Facebook, princípio da territorialidade e local da prestação de serviço no meio eletrônico.
Esta semana a Isto É Dinheiro publicou matéria sobre a questão da emissão das notas fiscais pelo Facebook, na qual fui entrevistada sobre o tema. Acredito ser importante detalhar um pouco mais o caso.
Quando falamos de Direito Tributário, um dos princípios que precisamos levar em consideração é o princípio da territorialidade. E o que vem a ser ele? É o princípio segundo o qual a lei tributária somente pode ser aplicável dentro do território da pessoa jurídica de direito público (União, Estados e Municípios) que edita a norma. Assim, lei federal é aplicável dentro do território brasileiro, a lei estadual dentro do Estado onde foi editada a norma e assim por diante. Há exceções ao princípio da territorialidade, e no campo do Direito Tributário estas estão especificadas no art. 102 do Código Tributário Nacional, a seguir transcrito:
A legislação tributária dos Estados, do Distrito Federal e dos Municípios vigora, no País, fora dos respectivos territórios, nos limites em que lhe reconheçam extraterritorialidade os convênios de que participem ou de que disponham esta ou outras leis de normas gerais expedidas pela União.
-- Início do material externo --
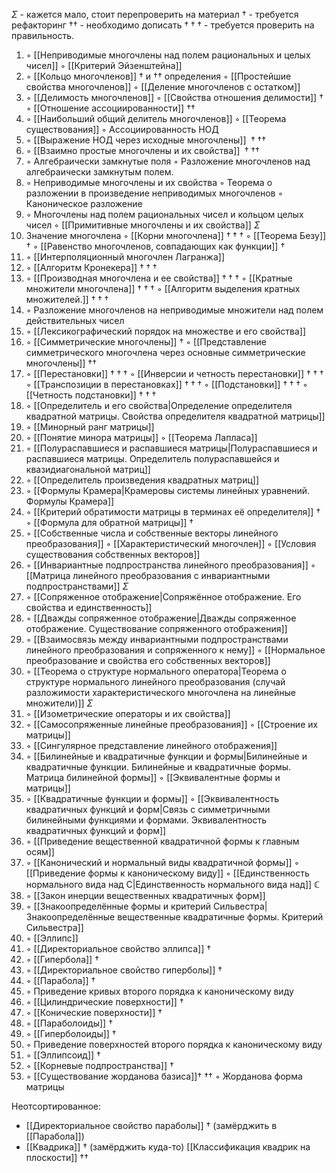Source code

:   $\Sigma$ - кажется мало, стоит перепроверить на материал
  $\dagger$ - требуется рефакторинг
  $\dagger\dagger$ - необходимо дописать
  $\dagger\dagger\dagger$ - требуется проверить на правильность.

1. ◦ [[Неприводимые многочлены над полем рациональных и целых чисел]]
   ◦ [[Критерий Эйзенштейна]]
2. ◦ [[Кольцо многочленов]]  $\dagger$ и $\dagger$$\dagger$ определения
   ◦ [[Простейшие свойства многочленов]]
   ◦ [[Деление многочленов с остатком]]
3. ◦ [[Делимость многочленов]]
   ◦ [[Свойства отношения делимости]]  $\dagger$
   ◦ [[Отношение ассоциированности]] $\dagger$$\dagger$ 
4. ◦ [[Наибольший общий делитель многочленов]]
   ◦ [[Теорема существования]]
   ◦ Ассоциированность НОД
5. ◦ [[Выражение НОД через исходные многочлены]] ${} \dagger\dagger\dagger$
6. ◦ [[Взаимно простые многочлены и их свойства]] ${} \dagger\dagger\dagger$
7. ◦ Алгебраически замкнутые поля
   ◦ Разложение многочленов над алгебраически замкнутым полем.
8. ◦ Неприводимые многочлены и их свойства
   ◦ Теорема о разложении в произведение неприводимых многочленов
   ◦ Каноническое разложение
9. ◦ Многочлены над полем рациональных чисел и кольцом целых чисел
   ◦ [[Примитивные многочлены и их свойства]] $\Sigma$
10. Значение многочлена
    ◦ [[Корни многочлена]] $\dagger\dagger\dagger$
    ◦ [[Теорема Безу]] $\dagger$
    ◦ [[Равенство многочленов, совпадающих как функции]] $\dagger$
11. ◦ [[Интерполяционный многочлен Лагранжа]]
12. ◦ [[Алгоритм Кронекера]] $\dagger\dagger\dagger$
13. ◦ [[Производная многочлена и ее свойства]] $\dagger\dagger\dagger$
    ◦ [[Кратные множители многочлена]] $\dagger\dagger\dagger$
    ◦ [[Алгоритм выделения кратных множителей.]] $\dagger\dagger\dagger$
14. ◦ Разложение многочленов на неприводимые множители над полем действительных чисел
15. ◦ [[Лексикографический порядок на множестве  и его свойства]]
16. ◦ [[Симметрические многочлены]] $\dagger$
    ◦ [[Представление симметрического многочлена через основные симметрические многочлены]] $\dagger$$\dagger$
17. ◦ [[Перестановки]] $\dagger\dagger\dagger$
    ◦ [[Инверсии и четность перестановки]] $\dagger\dagger\dagger$
    ◦ [[Транспозиции в перестановках]] $\dagger\dagger\dagger$
    ◦ [[Подстановки]] $\dagger\dagger\dagger$
    ◦ [[Четность подстановки]] $\dagger\dagger\dagger$
18. ◦ [[Определитель и его свойства|Определение определителя квадратной матрицы. Свойства определителя квадратной матрицы]]
19. ◦ [[Минорный ранг матрицы]]
20. ◦ [[Понятие минора матрицы]]
    ◦ [[Теорема Лапласа]]
21. ◦ [[Полураспавшиеся и распавшиеся матрицы|Полураспавшиеся и распавшиеся матрицы. Определитель полураспавшейся и квазидиагональной матриц]]
22. ◦ [[Определитель произведения квадратных матриц]]
23. ◦ [[Формулы Крамера|Крамеровы системы линейных уравнений. Формулы Крамера]]
24. ◦ [[Критерий обратимости матрицы в терминах её определителя]] $\dagger$
    ◦ [[Формула для обратной матрицы]]  $\dagger$
25. ◦ [[Собственные числа и собственные векторы линейного преобразования]]
    ◦ [[Характеристический многочлен]]
    ◦ [[Условия существования собственных векторов]]
26. ◦ [[Инвариантные подпространства линейного преобразования]]
    ◦ [[Матрица линейного преобразования с инвариантными подпространствами]] $\Sigma$
27. ◦ [[Сопряженное отображение|Сопряжённое отображение. Его свойства и единственность]]
28. ◦ [[Дважды сопряженное отображение|Дважды сопряженное отображение. Существование сопряженного отображения]]
29. ◦ [[Взаимосвязь между инвариантными подпространствами линейного преобразования и сопряженного к нему]]
    ◦ [[Нормальное преобразование и свойства его собственных векторов]]
30. ◦ [[Теорема о структуре нормального оператора|Теорема о структуре нормального линейного преобразования (случай разложимости характеристического многочлена на линейные множители)]] $\Sigma$
31. ◦ [[Изометрические операторы и их свойства]]
32. ◦ [[Самосопряженные линейные преобразования]]
    ◦ [[Строение их матрицы]]
33. ◦ [[Сингулярное представление линейного отображения]]
34. ◦ [[Билинейные и квадратичные функции и формы|Билинейные и квадратичные функции. Билинейные и квадратичные формы. Матрица билинейной формы]]
    ◦ [[Эквивалентные формы и матрицы]]
35. ◦ [[Квадратичные функции и формы]]
    ◦ [[Эквивалентность квадратичных функций и форм|Связь с симметричными билинейными функциями и формами. Эквивалентность квадратичных функций и форм]]
36. ◦ [[Приведение вещественной квадратичной формы к главным осям]]
37. ◦ [[Канонический и нормальный виды квадратичной формы]]
    ◦ [[Приведение формы к каноническому виду]]
    ◦ [[Единственность нормального вида над C|Единственность нормального вида над]] $\mathbb{C}$
38. ◦ [[Закон инерции вещественных квадратичных форм]]
39. ◦ [[Знакоопределённые формы и критерий Сильвестра|Знакоопределённые вещественные квадратичные формы. Критерий Сильвестра]]
40. ◦ [[Эллипс]]
41. ◦ [[Директориальное свойство эллипса]] $\dagger$
42. ◦ [[Гипербола]] $\dagger$
43. ◦ [[Директориальное свойство гиперболы]] $\dagger$
44. ◦ [[Парабола]] $\dagger$
45. ◦ Приведение кривых второго порядка к каноническому виду
46. ◦ [[Цилиндрические поверхности]] $\dagger$
47. ◦ [[Конические поверхности]] $\dagger$
48. ◦ [[Параболоиды]] $\dagger$
49. ◦ [[Гиперболоиды]] $\dagger$
50. ◦ Приведение поверхностей второго порядка к каноническому виду
51. ◦ [[Эллипсоид]] $\dagger$
52. ◦ [[Корневые подпространства]] ${} \dagger$
53. ◦ [[Существование жорданова базиса]]${} \dagger$ ${} \dagger$${} \dagger$
    ◦ Жорданова форма матрицы

Неотсортированное:
- [[Директориальное свойство параболы]]  $\dagger$ (замёрджить в [[Парабола]])
- [[Квадрика]] $\dagger$ (замёрджить куда-то)
  [[Классификация квадрик на плоскости]] $\dagger$$\dagger$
Assim, a lei tributária somente poderá ser aplicada fora dos limites do território da pessoa jurídica de direito público competente na hipótese de haver convênios entre as pessoas jurídicas de direito público estabelecendo tal aplicação.
O Código Tributário Nacional também afirma no seu art. 127 que “na falta de eleição, pelo contribuinte ou responsável, de domicílio tributário, na forma da legislação aplicável, considera-se como tal o lugar da sua sede, ou, em relação aos atos ou fatos que derem origem à obrigação”.
No Brasil, o imposto devido pela venda de anúncios seria o ISSQN (Imposto sobre Serviços de Qualquer Natureza). Segundo a legislação complementar aplicável (legislação que vai orientar as leis municipais, digamos assim), o ISSQN é recolhido no local da prestação do serviço conforme art. 249 da Lei Complementar nº. 116 : “O imposto é devido no local da prestação do serviço”. Na falta do estabelecimento prestador a lei estabelece que seja no local do domicílio do prestador, com exceções previstas.
Tendo dito isso, passemos a analisar a questão do Facebook: este possui escritório estabelecido no Brasil, operando no país legalmente. Somente este fato implica em que os serviços de venda de anúncio são feitos aqui no Brasil? Não necessariamente.
A meu ver, a operação de venda de anúncios deve ter sido realizada aqui no Brasil para que a hipótese de incidência tributária (a possibilidade de cobrança de tributos) seja aplicável ao fato. A questão que se coloca portanto é: onde se realiza a operação de venda de anúncios do Facebook? Em território brasileiro ou fora dele?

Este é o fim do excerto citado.